Date

11-9-2009

Degree

Master of Arts (MA)

Chair

Branson L Woodard

Primary Subject Area

Literature, English; Psychology, Personality; Theology

Keywords

Dickens, fairy tales, Great Expectations, guilt, identity, redemption

Disciplines

English Language and Literature

Abstract

Charles Dickens' Great Expectations (1861) stands apart from his other works as a powerful expression of his later social and theological views. Rife with rich characterizations, fairy-tale elements, grotesque and bizarre plot twists, Victorian social issues, and a beautifully thoughtful and imaginative commentary on the universal human themes of loss, guilt, abuse, identity, money, social status, and love, this novel remains an outstanding example of truly great art, both popular and classic.
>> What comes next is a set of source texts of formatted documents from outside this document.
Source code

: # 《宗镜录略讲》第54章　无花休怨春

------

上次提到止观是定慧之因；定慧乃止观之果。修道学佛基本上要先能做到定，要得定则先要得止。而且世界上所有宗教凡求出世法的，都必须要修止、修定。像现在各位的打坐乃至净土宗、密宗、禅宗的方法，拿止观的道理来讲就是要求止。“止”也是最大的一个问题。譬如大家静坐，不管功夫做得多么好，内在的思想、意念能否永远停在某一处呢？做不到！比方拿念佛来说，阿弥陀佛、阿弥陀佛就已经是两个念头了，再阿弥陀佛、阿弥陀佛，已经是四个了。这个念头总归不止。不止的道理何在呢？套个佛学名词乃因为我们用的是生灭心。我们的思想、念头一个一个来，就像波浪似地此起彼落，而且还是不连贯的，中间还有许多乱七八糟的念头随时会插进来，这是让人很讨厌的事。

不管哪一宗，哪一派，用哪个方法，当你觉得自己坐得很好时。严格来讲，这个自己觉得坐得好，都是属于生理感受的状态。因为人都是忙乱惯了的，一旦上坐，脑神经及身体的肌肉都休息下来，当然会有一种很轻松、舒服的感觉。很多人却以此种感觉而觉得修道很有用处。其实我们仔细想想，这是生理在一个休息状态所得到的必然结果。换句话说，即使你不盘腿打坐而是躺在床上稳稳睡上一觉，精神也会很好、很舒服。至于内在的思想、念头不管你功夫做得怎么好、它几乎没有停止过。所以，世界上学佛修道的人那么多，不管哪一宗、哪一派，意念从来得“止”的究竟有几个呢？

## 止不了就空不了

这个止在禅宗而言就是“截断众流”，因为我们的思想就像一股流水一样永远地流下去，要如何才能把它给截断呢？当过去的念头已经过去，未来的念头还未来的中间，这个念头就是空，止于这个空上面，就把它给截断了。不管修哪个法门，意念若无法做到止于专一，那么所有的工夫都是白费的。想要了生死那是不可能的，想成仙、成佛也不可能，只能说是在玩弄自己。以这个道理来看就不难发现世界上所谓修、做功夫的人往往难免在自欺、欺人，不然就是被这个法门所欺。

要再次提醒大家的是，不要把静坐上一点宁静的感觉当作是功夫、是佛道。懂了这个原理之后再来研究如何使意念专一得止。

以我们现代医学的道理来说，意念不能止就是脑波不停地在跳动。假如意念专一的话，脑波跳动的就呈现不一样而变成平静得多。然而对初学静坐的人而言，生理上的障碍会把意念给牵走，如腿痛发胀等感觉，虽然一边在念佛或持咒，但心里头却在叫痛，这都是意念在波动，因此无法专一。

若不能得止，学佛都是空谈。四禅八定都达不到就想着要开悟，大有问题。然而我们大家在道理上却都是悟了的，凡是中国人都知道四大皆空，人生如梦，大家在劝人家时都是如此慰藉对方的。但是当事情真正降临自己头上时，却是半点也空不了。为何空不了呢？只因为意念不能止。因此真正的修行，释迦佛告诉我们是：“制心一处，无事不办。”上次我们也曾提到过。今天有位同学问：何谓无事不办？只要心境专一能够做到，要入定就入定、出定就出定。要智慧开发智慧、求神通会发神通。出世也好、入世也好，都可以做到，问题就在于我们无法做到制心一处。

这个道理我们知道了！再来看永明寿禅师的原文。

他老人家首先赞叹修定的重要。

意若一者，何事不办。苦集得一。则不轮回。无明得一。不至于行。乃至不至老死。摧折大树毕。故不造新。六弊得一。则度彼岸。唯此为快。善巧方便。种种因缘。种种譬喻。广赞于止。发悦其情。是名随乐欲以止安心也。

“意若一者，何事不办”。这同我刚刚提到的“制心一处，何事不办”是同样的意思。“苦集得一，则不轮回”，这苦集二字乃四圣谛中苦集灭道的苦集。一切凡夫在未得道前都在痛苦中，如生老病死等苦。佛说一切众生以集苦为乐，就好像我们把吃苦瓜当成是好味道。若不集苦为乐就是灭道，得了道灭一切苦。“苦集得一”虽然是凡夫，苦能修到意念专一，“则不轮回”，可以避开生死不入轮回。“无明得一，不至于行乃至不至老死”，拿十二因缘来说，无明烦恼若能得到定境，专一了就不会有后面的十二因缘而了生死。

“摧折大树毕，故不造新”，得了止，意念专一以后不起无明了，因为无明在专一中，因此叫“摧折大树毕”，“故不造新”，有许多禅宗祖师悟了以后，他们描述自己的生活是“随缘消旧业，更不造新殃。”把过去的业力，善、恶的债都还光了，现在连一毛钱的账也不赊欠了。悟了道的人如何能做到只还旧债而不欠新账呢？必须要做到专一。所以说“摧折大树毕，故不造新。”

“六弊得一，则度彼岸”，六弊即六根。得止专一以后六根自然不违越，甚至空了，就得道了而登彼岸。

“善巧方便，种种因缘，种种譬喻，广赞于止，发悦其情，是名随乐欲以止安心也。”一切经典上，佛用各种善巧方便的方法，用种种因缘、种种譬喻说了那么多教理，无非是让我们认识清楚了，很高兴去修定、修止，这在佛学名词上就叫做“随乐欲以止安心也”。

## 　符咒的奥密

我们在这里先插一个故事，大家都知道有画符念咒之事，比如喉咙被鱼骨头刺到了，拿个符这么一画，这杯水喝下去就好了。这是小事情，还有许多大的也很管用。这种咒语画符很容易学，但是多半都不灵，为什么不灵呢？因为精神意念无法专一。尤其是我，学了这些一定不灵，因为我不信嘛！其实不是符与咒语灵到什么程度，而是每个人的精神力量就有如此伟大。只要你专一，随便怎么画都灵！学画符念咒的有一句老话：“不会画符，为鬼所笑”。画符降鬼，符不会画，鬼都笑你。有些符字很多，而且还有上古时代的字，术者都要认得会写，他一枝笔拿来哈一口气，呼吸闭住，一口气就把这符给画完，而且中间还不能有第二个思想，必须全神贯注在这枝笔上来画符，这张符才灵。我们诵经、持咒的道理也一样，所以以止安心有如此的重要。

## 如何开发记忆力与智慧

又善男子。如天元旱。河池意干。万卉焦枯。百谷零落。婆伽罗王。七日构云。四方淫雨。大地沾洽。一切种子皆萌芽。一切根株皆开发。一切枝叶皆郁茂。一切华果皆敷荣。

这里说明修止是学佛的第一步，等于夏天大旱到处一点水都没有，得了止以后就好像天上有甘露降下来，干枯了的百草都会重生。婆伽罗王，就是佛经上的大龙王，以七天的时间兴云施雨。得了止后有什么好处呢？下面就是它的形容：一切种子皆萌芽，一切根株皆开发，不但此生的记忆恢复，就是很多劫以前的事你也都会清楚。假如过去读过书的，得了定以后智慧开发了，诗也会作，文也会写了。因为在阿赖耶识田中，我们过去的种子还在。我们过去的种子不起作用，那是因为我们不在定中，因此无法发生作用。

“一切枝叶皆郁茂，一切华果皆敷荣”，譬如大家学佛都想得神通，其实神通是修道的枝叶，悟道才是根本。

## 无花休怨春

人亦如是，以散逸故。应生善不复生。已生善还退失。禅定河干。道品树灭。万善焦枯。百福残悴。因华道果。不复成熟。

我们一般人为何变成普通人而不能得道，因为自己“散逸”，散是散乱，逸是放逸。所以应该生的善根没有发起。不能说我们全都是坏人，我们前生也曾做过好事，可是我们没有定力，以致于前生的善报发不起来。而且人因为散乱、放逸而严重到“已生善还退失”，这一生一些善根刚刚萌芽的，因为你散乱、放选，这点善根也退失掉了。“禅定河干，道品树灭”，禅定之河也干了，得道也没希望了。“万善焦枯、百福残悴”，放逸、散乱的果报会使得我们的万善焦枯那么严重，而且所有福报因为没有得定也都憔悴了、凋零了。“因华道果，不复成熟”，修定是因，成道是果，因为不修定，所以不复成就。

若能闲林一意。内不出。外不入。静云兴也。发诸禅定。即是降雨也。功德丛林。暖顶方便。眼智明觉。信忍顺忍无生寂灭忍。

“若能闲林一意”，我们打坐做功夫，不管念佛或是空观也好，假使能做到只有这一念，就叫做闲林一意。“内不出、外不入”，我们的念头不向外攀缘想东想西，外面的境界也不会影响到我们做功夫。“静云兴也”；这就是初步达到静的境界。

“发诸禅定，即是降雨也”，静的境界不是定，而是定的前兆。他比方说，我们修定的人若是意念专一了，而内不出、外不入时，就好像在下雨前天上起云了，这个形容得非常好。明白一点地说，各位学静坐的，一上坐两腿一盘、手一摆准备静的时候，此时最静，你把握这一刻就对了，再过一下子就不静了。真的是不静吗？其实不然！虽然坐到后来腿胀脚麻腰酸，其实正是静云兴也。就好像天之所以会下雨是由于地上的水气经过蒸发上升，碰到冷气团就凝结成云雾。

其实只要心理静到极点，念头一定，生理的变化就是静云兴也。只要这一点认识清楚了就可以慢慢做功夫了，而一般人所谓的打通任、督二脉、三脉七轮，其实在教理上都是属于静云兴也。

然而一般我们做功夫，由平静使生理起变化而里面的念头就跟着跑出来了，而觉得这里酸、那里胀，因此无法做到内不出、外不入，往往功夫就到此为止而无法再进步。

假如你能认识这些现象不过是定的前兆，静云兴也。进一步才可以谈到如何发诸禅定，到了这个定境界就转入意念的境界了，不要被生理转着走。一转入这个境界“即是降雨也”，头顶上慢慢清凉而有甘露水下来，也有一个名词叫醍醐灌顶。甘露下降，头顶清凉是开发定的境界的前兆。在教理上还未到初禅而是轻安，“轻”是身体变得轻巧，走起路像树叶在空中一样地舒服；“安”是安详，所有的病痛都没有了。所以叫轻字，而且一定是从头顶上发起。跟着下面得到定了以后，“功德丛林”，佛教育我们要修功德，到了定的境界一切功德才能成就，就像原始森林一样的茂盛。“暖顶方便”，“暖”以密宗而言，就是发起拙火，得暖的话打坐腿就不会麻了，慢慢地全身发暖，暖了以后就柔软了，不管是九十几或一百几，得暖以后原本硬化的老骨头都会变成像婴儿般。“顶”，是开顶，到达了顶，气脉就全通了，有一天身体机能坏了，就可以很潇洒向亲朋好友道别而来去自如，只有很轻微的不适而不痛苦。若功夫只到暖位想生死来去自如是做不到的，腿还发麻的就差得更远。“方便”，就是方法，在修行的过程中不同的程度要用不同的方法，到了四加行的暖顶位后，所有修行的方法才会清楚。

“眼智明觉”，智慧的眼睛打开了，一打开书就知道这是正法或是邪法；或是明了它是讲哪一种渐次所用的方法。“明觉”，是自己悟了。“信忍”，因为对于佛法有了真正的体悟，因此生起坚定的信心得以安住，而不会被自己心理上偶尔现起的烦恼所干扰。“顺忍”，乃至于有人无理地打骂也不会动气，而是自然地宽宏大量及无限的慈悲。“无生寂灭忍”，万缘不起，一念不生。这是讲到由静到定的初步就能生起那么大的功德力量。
This story of identity formation in a nineteenth-century English context demonstrates how Dickens' life and writings, influenced by spurious and inconsistent theological beliefs, express the idea that sin is largely social rather than personal, and that therefore redemption is a secular rather than a religious concept, illustrated in two different ways in the multiple endings to Great Expectations. In this bildungsroman of epic proportions, Dickens uses the young protagonist Pip to explore the identity of the Victorian gentleman in relationship to his society, employing fairy tale constructs to ridicule the romantic illusions of the time period. Throughout an odyssey of fabulous expectations, vast fortune, unrequited love, and tragic disillusionment, Pip falls from virtue (i.e., his identity is distorted), resulting in tremendous personal loss, but he eventually relinquishes his hollow "great expectations" in order to find a coherent identity. Pip's shallow, external, gentlemanly self, built on a foundation of both deliberate and inadvertent deception, must be confronted and changed in order for his true self to be redeemed.